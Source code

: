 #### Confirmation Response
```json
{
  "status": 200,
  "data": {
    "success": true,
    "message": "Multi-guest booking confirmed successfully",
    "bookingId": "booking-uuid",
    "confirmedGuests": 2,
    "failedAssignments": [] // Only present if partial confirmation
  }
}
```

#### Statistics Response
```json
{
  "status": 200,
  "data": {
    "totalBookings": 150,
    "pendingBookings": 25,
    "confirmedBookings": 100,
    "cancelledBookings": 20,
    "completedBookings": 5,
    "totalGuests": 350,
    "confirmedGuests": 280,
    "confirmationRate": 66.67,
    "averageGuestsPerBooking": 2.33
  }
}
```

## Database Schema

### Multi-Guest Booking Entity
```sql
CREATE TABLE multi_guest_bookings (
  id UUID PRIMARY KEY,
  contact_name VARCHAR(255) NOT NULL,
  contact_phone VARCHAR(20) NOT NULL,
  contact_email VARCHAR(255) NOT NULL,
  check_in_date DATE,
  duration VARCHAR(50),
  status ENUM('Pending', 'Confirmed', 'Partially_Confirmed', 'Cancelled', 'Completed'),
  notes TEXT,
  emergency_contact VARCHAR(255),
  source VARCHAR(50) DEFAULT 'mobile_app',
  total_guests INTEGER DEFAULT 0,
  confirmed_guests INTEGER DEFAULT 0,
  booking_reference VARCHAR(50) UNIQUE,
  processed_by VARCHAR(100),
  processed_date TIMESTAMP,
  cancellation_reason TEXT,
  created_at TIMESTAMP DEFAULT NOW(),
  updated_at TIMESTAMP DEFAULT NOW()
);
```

------------------------------------------------------------

# Work order:
The lines to return are those in the records above that hold the word "Response".

# Answer below:
: #### Confirmation Response
#### Statistics Response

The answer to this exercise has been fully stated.